The scientists aim to identify, using new DNA sequencing technologies, genetic differences between the UK's main wheat varieties. The project will also pave the way for comprehensive sequencing of the bread wheat genome by exploring the application of new sequencing technologies and analysis methods.

The wheat genome is five times larger than the human genome and is composed of three essentially separate yet closely related genomes. It therefore represents a major challenge in genome sequencing and analysis.

However, because it is one of the world’s most important food crops, accessing sequence variation that underlies yield differences and tolerance of environmental stresses is a very high priority. The development of new sequencing technologies that generate very large amounts of accurate sequence provides an opportunity to identify sequence differences in different wheat varieties.

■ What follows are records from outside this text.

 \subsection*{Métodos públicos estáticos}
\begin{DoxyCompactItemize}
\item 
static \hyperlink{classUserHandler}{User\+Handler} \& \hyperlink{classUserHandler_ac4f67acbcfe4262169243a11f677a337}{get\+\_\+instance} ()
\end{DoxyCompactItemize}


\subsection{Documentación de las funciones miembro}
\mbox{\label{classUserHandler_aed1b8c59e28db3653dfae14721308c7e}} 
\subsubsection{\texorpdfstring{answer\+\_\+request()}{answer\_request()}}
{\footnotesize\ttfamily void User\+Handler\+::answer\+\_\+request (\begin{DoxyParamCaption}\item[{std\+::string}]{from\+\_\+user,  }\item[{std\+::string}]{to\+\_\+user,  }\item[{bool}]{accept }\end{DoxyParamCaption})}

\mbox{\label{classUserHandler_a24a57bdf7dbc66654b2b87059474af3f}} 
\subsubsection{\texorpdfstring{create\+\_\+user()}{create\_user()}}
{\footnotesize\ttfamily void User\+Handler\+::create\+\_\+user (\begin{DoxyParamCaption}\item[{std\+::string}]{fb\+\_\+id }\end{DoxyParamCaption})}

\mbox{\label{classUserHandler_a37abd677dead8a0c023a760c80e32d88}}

Professor Janet Allen, Director of Research at BBSRC, said: "BBSRC has identified research underpinning food security as a vital strategic priority. Projects such as this to analyse the wheat genome are crucial. As a scientific community we have to realize that we need to go back to the fundamentals of developing the right crops to plant in the ground if we want to be able to feed a growing global population faced with the uncertainty of climate change. UK plant and crop scientists are world beaters and are well placed to rise to this challenge."

The researchers will generate sequence from a standard lab strain of wheat and from four varieties that provide a wide range of genetic variation used by UK breeders.

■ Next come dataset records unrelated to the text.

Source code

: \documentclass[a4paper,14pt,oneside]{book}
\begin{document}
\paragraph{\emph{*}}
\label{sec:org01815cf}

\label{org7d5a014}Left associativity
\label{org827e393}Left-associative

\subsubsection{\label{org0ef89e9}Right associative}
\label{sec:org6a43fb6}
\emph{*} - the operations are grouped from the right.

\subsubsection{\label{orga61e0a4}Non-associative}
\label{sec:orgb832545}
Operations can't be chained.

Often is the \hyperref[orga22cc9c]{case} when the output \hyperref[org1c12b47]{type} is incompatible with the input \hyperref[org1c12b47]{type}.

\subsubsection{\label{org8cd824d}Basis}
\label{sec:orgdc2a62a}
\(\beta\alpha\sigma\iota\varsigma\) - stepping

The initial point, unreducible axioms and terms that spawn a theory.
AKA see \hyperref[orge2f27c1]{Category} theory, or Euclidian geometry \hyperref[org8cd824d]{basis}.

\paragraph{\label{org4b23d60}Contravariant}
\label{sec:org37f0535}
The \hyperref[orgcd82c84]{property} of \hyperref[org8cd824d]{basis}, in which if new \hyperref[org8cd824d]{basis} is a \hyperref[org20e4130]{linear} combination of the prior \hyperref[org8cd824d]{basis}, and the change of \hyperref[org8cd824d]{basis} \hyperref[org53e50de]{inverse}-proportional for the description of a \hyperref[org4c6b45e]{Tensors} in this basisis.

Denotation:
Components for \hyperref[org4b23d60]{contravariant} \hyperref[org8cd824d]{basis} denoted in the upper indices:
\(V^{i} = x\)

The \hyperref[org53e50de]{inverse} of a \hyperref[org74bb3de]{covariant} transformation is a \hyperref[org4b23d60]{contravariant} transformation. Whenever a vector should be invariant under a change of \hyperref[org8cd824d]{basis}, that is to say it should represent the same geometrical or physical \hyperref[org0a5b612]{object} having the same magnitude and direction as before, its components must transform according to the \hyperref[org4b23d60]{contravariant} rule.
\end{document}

In addition to the major scientific advances this project can deliver, a key aspect of the BBSRC grant is a plan to ensure that the scientific knowledge generated can be exploited effectively by plant breeders for the benefit of UK consumers and industry.

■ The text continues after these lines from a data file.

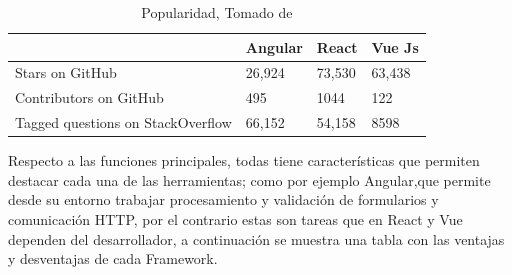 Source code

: \documentclass[a4paper,12 pt]{article}
\begin{document}
\begin{table}[H]
    \centering
    \small{
    \begin{tabular}{|M{5cm}|M{2.5cm}|M{2.5cm}|M{2.5cm}|}
        \hline
         &\textbf{Angular}   &\textbf{React} &\textbf{Vue Js}\\
        \hline 
            Stars on GitHub   & 26,924
        & 73,530 & 63,438
            \\
        \hline
            Contributors on GitHub & 495
        & 1044 & 122
            \\
        \hline
            Tagged questions on StackOverflow  & 66,152
        & 54,158 & 8598
            \\
        \hline
    \end{tabular}
    \caption{Popularidad, Tomado de \cite{03}}
    \label{Riesgo}}
\end{table}{}

Respecto a las funciones principales, todas tiene características que permiten destacar cada una de las herramientas; como por ejemplo Angular,que permite desde su entorno trabajar procesamiento y validación de formularios y comunicación HTTP, por el contrario estas son tareas que en React y Vue dependen del desarrollador, a continuación se muestra una tabla con las ventajas y desventajas de cada Framework.
\end{document}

Professor Keith Edwards, University of Bristol said: "The project will deliver new ways for plant breeders to efficiently identify genetic differences in wheat. This will dramatically increase the efficiency of breeding new varieties and identifying regions of the genome that carry key traits such as disease resistance, improved quality and yield."

This £1.7M grant follows on from recent BBSRC funding for the Bristol University scientists that total £1.3M for work relating to the exploitation of new technologies to enhance our understanding of the wheat genome and apply the results to wheat breeding.

BBSRC is taking forward research underpinning food security at a workshop being held in Central London later this month. The workshop will bring together leading scientists with industrial and other stakeholders, policymakers and funders, and aims to produce a list of priorities and a roadmap for UK research in the area of food security.



The Biotechnology and Biological Sciences Research Council (BBSRC) is the UK funding agency for research in the life sciences. Sponsored by Government, BBSRC annually invests around £420M in a wide range of research that makes a significant contribution to the quality of life for UK citizens and supports a number of important industrial stakeholders including the agriculture, food, chemical, healthcare and pharmaceutical sectors. BBSRC carries out its mission by funding internationally competitive research, providing training in the biosciences, fostering opportunities for knowledge transfer and innovation and promoting interaction with the public and other stakeholders on issues of scientific interest in universities, centres and institutes.

The Babraham Institute, Institute for Animal Health, Institute of Food Research, John Innes Centre and Rothamsted Research are Institutes of BBSRC. The Institutes conduct long-term, mission-oriented research using specialist facilities. They have strong interactions with industry, Government departments and other end-users of their research.